▸ **WORK INSTRUCTIONS**
Review the material line by line. Identify and copy every line that contains the string "comentario".

▸ **SOURCE INFORMATION**
*** Block opens ***
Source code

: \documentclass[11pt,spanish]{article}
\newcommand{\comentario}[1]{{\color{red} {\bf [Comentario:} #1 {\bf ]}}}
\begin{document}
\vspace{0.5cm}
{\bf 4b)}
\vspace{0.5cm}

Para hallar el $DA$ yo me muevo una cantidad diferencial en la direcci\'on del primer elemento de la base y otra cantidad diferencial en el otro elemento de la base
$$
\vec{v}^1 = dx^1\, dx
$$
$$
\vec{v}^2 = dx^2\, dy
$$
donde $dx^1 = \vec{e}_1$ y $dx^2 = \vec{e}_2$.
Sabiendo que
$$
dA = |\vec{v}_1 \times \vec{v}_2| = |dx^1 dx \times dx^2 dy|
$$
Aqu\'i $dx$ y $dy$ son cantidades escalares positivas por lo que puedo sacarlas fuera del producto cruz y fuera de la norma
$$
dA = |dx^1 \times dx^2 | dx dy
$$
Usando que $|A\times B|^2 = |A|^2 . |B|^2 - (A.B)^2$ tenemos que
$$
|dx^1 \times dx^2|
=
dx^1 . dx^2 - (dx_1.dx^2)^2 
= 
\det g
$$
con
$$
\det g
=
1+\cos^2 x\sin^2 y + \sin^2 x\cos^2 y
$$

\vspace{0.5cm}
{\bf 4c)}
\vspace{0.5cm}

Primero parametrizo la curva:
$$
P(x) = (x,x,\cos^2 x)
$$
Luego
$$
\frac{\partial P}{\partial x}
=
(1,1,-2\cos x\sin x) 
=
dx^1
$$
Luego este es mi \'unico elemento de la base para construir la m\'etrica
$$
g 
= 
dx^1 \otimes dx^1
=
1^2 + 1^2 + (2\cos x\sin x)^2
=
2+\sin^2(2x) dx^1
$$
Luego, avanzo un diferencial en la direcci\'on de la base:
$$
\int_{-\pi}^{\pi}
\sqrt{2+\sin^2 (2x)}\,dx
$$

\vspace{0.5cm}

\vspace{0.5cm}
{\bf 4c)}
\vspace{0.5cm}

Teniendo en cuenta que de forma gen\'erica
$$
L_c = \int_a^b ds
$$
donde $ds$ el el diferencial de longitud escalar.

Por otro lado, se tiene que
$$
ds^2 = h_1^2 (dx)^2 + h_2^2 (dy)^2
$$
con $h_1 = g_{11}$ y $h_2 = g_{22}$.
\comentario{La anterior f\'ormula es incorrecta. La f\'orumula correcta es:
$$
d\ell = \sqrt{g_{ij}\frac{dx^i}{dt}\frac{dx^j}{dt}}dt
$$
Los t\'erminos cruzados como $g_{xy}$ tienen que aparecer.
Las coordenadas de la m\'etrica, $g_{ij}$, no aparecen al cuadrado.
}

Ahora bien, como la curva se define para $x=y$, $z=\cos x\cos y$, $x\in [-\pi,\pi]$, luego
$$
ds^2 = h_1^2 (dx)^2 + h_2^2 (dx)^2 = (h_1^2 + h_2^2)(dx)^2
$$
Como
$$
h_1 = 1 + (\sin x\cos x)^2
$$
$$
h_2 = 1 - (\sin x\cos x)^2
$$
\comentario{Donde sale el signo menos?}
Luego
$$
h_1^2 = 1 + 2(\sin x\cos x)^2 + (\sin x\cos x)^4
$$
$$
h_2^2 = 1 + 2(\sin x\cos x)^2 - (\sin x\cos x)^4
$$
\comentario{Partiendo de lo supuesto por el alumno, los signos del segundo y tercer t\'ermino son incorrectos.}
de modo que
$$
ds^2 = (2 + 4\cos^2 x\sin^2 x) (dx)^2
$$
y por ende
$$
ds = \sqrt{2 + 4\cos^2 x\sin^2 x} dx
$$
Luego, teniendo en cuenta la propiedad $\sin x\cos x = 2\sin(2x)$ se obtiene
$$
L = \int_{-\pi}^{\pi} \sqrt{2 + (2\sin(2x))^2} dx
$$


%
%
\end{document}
*** Block closes ***
▸ **REPLY**
\newcommand{\comentario}[1]{{\color{red} {\bf [Comentario:} #1 {\bf ]}}}
\comentario{La anterior f\'ormula es incorrecta. La f\'orumula correcta es:
\comentario{Donde sale el signo menos?}
\comentario{Partiendo de lo supuesto por el alumno, los signos del segundo y tercer t\'ermino son incorrectos.}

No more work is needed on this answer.